How should we respond?

Firstly, for Singapore, we actually have no choice. We need to remain open and inclusive. As far as foreign policy and alignment are concerned, we need to maintain an omni-directional, balanced, and productive and constructive engagement with all powers – big and middle.

In 2015, at the S. Rajaratnam Lecture, then Prime Minister Lee Hsien Loong made a point that our foreign policy, in fact, is actually a balance between realism and idealism. Realism, because we know we have to take the world as it is and not as we hope it will be, but idealism, because we resolutely refuse to surrender to our fate as a small state.

We insist that we still have agency, and we will defend ourselves and advance our interests. Now, words may be easy to articulate. But translating this, defending ourselves and advancing our interests – that is the real challenge.

There are some things that have not changed in 60 years. We are still tiny, with no hinterland. We are still a low-lying city-state – sea levels will rise – and we don’t have a domestic market.

If Singapore was not successful economically, if we were not able to defend what is ours militarily, if we were not united, despite the in-built diversity of our population, no amount of brilliance, erudition or sophistication in negotiation will give us a seat on the global stage.

Unity, success, the ability and willingness to defend and to stand on our own two feet remain absolutely essential, perhaps even more essential going forward.

Singapore must also not allow itself to get into a position where we can be bought or bullied. Therefore, there must be no mistake about our determination to unabashedly pursue and prioritise our long-term enlightened national interests, and that we will defend our sovereignty.

We do not depend on overseas development assistance. We do not expect any foreign troops to shed blood on our behalf. That’s why we have national service; that’s why we spend 3 per cent of our GDP on defence.

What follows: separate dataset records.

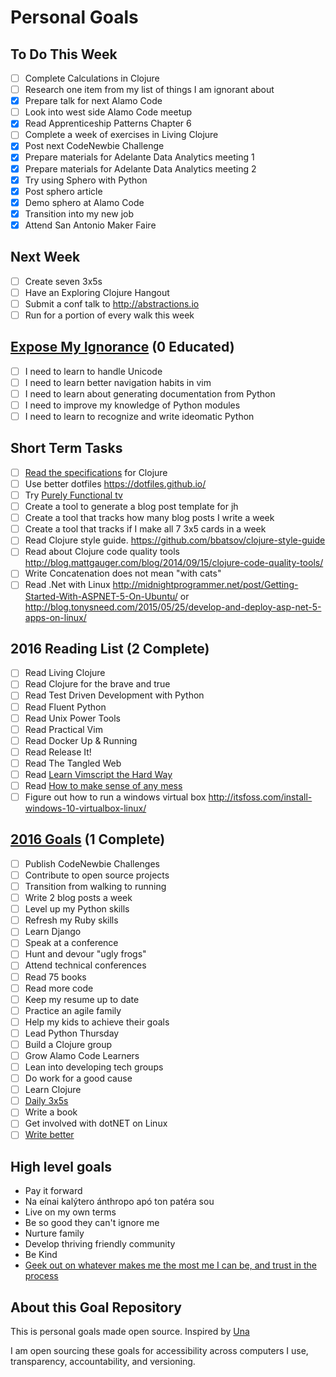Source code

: Personal Goals
==============

## To Do This Week
- [ ] Complete Calculations in Clojure
- [ ] Research one item from my list of things I am ignorant about
- [x] Prepare talk for next Alamo Code
- [ ] Look into west side Alamo Code meetup
- [x] Read Apprenticeship Patterns Chapter 6
- [ ] Complete a week of exercises in Living Clojure
- [x] Post next CodeNewbie Challenge
- [x] Prepare materials for Adelante Data Analytics meeting 1
- [x] Prepare materials for Adelante Data Analytics meeting 2
- [x] Try using Sphero with Python
- [x] Post sphero article
- [x] Demo sphero at Alamo Code
- [x] Transition into my new job 
- [x] Attend San Antonio Maker Faire

## Next Week
- [ ] Create seven 3x5s
- [ ] Have an Exploring Clojure Hangout
- [ ] Submit a conf talk to http://abstractions.io
- [ ] Run for a portion of every walk this week

## [Expose My Ignorance](http://jamalhansen.com/exposing-my-ignorance.html) (0 Educated)
- [ ] I need to learn to handle Unicode
- [ ] I need to learn better navigation habits in vim
- [ ] I need to learn about generating documentation from Python
- [ ] I need to improve my knowledge of Python modules
- [ ] I need to learn to recognize and write ideomatic Python

## Short Term Tasks
- [ ] [Read the specifications](http://chimera.labs.oreilly.com/books/1234000001813/ch02.html#solution_id1) for Clojure
- [ ] Use better dotfiles https://dotfiles.github.io/
- [ ] Try [Purely Functional tv](http://www.purelyfunctional.tv/)
- [ ] Create a tool to generate a blog post template for jh
- [ ] Create a tool that tracks how many blog posts I write a week
- [ ] Create a tool that tracks if I make all 7 3x5 cards in a week
- [ ] Read Clojure style guide. https://github.com/bbatsov/clojure-style-guide
- [ ] Read about Clojure code quality tools
http://blog.mattgauger.com/blog/2014/09/15/clojure-code-quality-tools/
- [ ] Write Concatenation does not mean "with cats"
- [ ] Read .Net with Linux http://midnightprogrammer.net/post/Getting-Started-With-ASPNET-5-On-Ubuntu/ or http://blog.tonysneed.com/2015/05/25/develop-and-deploy-asp-net-5-apps-on-linux/

## 2016 Reading List (2 Complete)

- [ ] Read Living Clojure
- [ ] Read Clojure for the brave and true
- [ ] Read Test Driven Development with Python
- [ ] Read Fluent Python
- [ ] Read Unix Power Tools
- [ ] Read Practical Vim
- [ ] Read Docker Up & Running
- [ ] Read Release It!
- [ ] Read The Tangled Web
- [ ] Read [Learn Vimscript the Hard Way](http://learnvimscriptthehardway.stevelosh.com/)
- [ ] Read [How to make sense of any mess](http://www.howtomakesenseofanymess.com/)
- [ ] Figure out how to run a windows virtual box http://itsfoss.com/install-windows-10-virtualbox-linux/

## [2016 Goals](https://workflowy.com) (1 Complete)
- [ ] Publish CodeNewbie Challenges
- [ ] Contribute to open source projects
- [ ] Transition from walking to running
- [ ] Write 2 blog posts a week
- [ ] Level up my Python skills
- [ ] Refresh my Ruby skills
- [ ] Learn Django
- [ ] Speak at a conference
- [ ] Hunt and devour "ugly frogs"
- [ ] Attend technical conferences
- [ ] Read 75 books
- [ ] Read more code
- [ ] Keep my resume up to date
- [ ] Practice an agile family
- [ ] Help my kids to achieve their goals
- [ ] Lead Python Thursday
- [ ] Build a Clojure group
- [ ] Grow Alamo Code Learners
- [ ] Lean into developing tech groups
- [ ] Do work for a good cause
- [ ] Learn Clojure
- [ ] [Daily 3x5s](http://thedaily3x5.com)
- [ ] Write a book
- [ ] Get involved with dotNET on Linux
- [ ] [Write better](http://www.jamesaltucher.com/2011/03/33-unusual-tips-to-being-a-better-writer/)

## High level goals
* Pay it forward
* Na eínai kalýtero ánthropo apó ton patéra sou
* Live on my own terms
* Be so good they can't ignore me
* Nurture family
* Develop thriving friendly community
* Be Kind
* [Geek out on whatever makes me the most me I can be, and trust in the process](http://www.superlativelyrude.com/2016/01/laura-jane-williams-marie-claire-bravery-ambassador-break-free.html)

## About this Goal Repository
This is personal goals made open source.  Inspired by [Una](http://una.im/personal-goals-guide)

I am open sourcing these goals for accessibility across computers I use, transparency, accountability, and versioning.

But we also seek to make common cause, especially with our immediate neighbourhood. Asean remains a key pillar, both in terms of economic opportunity as well as keeping the peace in our neighbourhood. And we will continue to play a constructive, relevant and salient role on the global stage.

The second point is that we have to continue to reinforce and refine the rules-based international order, even though it is no longer underwritten by a single hegemon, or the current set of hegemons have not yet worked out a modus vivendi to protect the global commons.

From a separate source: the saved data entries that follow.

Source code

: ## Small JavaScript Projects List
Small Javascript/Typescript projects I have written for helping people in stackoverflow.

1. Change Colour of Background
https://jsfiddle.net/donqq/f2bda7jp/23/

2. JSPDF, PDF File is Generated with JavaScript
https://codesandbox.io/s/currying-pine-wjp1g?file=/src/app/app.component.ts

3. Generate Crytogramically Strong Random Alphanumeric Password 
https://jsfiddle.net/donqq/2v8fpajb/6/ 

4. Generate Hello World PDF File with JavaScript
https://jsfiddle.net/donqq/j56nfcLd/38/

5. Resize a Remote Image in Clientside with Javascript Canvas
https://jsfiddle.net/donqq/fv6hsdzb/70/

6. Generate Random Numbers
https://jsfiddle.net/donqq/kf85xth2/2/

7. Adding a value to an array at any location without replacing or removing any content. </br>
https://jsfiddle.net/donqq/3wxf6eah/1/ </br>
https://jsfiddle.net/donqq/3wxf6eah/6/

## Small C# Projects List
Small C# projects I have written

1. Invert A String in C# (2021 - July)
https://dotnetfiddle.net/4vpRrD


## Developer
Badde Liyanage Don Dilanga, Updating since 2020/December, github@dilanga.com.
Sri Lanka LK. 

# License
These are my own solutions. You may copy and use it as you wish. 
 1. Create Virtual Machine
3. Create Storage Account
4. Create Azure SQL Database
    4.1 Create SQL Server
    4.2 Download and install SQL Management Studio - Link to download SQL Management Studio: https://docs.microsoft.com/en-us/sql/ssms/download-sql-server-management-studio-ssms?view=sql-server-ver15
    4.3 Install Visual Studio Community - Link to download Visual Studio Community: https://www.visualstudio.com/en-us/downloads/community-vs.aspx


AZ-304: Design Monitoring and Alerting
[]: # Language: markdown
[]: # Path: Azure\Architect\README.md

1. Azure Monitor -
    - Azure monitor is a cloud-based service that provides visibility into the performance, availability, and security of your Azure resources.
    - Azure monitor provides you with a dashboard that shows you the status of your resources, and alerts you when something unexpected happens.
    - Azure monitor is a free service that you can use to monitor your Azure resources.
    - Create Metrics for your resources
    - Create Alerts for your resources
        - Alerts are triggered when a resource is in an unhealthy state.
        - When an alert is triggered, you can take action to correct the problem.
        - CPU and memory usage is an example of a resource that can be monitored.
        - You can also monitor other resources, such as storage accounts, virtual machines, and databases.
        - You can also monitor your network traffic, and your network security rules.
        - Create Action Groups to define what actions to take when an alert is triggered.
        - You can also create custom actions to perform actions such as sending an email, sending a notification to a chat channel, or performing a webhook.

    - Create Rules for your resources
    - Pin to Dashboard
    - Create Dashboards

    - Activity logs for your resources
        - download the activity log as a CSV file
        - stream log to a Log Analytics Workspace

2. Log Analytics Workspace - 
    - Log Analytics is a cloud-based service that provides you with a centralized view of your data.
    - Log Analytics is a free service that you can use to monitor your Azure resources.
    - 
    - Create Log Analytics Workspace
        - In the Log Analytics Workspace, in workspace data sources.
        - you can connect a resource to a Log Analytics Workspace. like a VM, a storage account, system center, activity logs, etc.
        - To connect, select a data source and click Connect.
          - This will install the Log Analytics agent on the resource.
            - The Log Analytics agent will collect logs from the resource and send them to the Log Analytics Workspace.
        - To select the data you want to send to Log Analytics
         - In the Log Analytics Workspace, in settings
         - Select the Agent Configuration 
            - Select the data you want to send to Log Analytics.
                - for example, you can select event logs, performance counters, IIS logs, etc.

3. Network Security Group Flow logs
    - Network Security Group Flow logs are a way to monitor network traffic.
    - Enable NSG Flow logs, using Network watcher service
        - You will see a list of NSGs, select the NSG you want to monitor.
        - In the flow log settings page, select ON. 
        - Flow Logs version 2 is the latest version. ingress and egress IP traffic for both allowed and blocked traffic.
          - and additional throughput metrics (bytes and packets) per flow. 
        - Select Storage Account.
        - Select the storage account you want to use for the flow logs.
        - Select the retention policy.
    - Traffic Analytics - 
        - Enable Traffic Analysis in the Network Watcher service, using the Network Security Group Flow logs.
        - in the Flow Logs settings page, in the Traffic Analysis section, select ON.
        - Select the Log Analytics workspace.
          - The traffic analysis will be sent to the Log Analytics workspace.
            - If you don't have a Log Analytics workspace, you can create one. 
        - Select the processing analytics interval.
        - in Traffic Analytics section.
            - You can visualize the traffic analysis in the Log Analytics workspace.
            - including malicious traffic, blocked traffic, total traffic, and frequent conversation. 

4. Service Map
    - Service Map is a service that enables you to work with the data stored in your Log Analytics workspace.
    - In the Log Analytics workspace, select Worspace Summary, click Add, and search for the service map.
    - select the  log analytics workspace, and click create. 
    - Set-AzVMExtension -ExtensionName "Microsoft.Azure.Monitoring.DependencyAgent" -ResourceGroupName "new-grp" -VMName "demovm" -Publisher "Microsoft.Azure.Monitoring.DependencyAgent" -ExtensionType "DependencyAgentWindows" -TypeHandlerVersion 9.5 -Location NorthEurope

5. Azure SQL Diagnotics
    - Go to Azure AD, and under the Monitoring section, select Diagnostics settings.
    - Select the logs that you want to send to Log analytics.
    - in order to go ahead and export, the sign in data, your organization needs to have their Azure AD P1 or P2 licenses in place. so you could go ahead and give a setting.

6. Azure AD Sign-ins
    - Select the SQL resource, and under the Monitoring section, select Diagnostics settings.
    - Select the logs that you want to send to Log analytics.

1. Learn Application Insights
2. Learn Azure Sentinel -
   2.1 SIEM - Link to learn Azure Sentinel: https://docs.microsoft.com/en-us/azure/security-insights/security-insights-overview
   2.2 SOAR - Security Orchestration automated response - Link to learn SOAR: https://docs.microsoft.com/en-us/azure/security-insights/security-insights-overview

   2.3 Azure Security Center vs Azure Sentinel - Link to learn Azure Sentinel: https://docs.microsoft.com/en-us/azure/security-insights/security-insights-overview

For Singapore, Europe, South America, Africa and the Middle East, there are still major parts of the world who depend on the rules-based international order, who will depend upon adherence to international law, behaving within global norms and having peaceful resolutions of dispute. We need to do all this whilst also dealing with the opportunities from artificial intelligence or AI, biotechnology and energy.

My third point is a bit more inward-facing. I have served three prime ministers. I have been up close for two prime ministerial transitions, from Mr Goh Chok Tong to Mr Lee Hsien Loong, from Mr Lee to Mr Lawrence Wong.

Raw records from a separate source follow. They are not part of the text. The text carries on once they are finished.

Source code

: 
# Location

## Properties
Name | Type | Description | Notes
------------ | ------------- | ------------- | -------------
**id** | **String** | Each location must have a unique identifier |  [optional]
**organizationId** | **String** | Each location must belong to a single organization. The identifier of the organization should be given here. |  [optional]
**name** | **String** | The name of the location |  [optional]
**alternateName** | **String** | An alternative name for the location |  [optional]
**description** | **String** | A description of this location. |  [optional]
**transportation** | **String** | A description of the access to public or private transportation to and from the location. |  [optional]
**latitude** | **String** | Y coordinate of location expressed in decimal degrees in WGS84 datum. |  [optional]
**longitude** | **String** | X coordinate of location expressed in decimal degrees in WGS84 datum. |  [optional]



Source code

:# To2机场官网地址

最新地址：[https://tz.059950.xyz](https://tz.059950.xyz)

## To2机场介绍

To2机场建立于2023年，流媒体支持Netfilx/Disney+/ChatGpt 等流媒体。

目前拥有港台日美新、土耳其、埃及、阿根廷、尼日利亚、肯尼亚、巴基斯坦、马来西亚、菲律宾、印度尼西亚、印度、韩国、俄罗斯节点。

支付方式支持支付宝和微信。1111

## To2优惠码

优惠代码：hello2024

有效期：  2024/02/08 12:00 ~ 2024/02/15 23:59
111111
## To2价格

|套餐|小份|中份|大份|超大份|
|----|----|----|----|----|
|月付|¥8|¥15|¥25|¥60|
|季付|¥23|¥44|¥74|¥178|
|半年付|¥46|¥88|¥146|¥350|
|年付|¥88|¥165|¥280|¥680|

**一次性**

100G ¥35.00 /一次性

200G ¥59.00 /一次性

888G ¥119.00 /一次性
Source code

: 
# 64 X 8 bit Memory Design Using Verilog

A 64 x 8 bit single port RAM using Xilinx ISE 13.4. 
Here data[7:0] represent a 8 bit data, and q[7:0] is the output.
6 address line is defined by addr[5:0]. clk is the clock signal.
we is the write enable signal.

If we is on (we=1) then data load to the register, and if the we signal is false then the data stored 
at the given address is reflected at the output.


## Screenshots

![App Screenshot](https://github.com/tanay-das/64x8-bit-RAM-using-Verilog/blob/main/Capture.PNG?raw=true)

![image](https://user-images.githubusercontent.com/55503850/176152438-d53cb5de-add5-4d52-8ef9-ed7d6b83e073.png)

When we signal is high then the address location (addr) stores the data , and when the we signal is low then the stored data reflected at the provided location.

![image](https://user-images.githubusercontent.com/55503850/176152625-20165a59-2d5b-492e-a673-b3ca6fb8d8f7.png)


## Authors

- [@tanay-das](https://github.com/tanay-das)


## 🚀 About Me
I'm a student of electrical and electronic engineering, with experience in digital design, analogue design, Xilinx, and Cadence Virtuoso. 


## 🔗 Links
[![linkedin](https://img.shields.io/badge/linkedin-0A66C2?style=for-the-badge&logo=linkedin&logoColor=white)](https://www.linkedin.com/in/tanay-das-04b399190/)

Every time there is a transition, there will be a test. We may not know exactly when or in what form, but there will be a test. And we must expect the new leadership team to be probed, to be pushed, to be assessed.

Does the new leadership team have the spine, the courage and the gumption of the past? Does the new leadership have the support of the people?

In the face of these challenges, the leaders and the people have to rise and answer these fundamental questions. We will have to look out for each other. We will have to maintain unity. We will have to strengthen cohesion. We will have to retool, reskill and reboot our economy, and we will have to continue to make common cause.

I come back to SM Lee’s point on realism and idealism. Singapore will stand on our own two feet. We will defend what is ours. We will take a long-term enlightened view. We will make common cause with partners and supporters, and potentially and hopefully an expanding pool of partners.

If we fail to do this, the alternative is a more chaotic, unsafe world on a global stage, and a divided and polarised domestic body politic. We have witnessed this in other parts of the world. We know what to avoid.

This is an exciting time to be alive.